KEY HEDGE FUND PLUS INC.
Addendum No. 2 to the Offering Memorandum dated 26 February 2004
26 March 2008
KEY HEDGE FUND PLUS INC.
(the “Company”)
Addendum No.2 to the Offering Memorandum dated 26 February 2004
This Addendum should be read in conjunction with, and forms part of, the Offering
Memorandum of the Company dated 26 February 2004 (the "Offering Memorandum) as amended
and supplemented by Addendum No. 1 to the Offering Memorandum. All capitalised terms
herein contained shall have the same meaning in as in the Offering Memorandum, unless
otherwise indicated.
Leverage
As of 1 October 2007 the Company redeemed its investment in the Option. Accordingly the
following changes are made to the Offering Memorandum:
On page 6 the definition of “Bear, Stearns” is deleted.
On page 9 in the fourth line of the first paragraph under “Investment Objective” the words “,
certificates or other derivatives” are added after “such as options”.
On page 9 the second paragraph under “Investment Objective” is deleted.
On page 10 in the fourth paragraph after “Fees and Expenses” the words “Bear, Stearns” are
deleted.
On page 14 in the fourth line under “Investment Objective of the Company” the words “,
certificates or other derivatives” are added after “such as options”.

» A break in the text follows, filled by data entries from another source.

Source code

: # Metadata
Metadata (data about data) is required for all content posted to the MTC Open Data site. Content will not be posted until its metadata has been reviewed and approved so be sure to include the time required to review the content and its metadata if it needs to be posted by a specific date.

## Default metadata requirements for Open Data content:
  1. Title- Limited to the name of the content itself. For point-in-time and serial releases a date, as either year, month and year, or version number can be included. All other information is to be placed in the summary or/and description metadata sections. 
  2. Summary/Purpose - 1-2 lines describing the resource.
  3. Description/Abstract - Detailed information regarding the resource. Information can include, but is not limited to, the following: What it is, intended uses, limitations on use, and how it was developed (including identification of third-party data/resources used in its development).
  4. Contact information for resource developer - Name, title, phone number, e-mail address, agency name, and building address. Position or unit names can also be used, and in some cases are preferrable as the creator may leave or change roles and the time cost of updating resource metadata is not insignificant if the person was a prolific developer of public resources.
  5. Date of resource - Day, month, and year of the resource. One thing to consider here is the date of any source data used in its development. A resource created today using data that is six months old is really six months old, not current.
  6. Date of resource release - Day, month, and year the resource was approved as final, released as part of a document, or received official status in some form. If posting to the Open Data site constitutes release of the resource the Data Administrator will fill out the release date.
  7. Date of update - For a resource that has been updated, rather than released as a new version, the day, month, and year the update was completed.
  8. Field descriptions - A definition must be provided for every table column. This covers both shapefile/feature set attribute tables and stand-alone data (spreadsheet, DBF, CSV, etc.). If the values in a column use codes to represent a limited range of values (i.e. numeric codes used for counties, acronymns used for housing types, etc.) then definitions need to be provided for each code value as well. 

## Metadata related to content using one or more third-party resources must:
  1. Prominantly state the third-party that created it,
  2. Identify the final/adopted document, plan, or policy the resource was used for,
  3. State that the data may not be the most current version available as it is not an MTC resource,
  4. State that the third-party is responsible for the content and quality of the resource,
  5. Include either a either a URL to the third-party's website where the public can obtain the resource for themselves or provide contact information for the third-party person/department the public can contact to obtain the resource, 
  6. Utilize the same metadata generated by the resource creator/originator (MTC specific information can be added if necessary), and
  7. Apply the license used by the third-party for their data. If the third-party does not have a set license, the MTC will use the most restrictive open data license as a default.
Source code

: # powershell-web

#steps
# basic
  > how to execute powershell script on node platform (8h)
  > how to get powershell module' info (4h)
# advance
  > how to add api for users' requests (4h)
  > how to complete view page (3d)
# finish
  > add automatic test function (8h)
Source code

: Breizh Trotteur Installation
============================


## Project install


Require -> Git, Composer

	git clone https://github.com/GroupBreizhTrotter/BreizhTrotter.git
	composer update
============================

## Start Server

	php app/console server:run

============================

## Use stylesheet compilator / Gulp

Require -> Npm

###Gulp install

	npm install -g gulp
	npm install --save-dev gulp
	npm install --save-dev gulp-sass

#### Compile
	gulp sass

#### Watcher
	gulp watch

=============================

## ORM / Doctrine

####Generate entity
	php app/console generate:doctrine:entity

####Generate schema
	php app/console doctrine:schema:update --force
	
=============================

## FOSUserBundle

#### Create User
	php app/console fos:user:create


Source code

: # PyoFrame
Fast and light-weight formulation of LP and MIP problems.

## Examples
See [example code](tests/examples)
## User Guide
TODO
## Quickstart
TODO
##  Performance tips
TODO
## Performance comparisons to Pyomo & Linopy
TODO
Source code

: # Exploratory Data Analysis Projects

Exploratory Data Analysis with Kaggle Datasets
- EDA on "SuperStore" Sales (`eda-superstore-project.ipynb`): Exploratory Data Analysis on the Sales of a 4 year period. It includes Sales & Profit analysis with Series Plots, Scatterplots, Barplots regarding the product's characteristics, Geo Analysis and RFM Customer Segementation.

On page 15 in the first line the words “, certificates or other derivatives” are added after “such as
options”.
On page 15 the paragraph headed “Bear, Stearns Option” is deleted.
On page 16 in the second paragraph after “Manager’s Fees” the words “the Option” are deleted
and replaced by “any option, certificate or other derivative”.
On page 17 the fourth paragraph, beginning “Bear, Stearns charge fees” is deleted and replaced
by the following:
“The provider or issuer of any options, certificates or other derivative transactions the Company
enters in to purchases will charge fees on a normal commercial basis. Such fees may be implicit
in the price of the instrument. Any such fees will always be negotiated on an arms length basis”.
On page 19 the second sentence of paragraph (c) is deleted.
On page 35 paragraph (c) is deleted.
On page 44 in the paragraph headed “Leverage, Interest Rate and Margin” the words “the
Option” are deleted and replaced by “options, certificates”.
Appointment of Director
David Watts was appointed as a director of the Company with effect from 12 November 2007.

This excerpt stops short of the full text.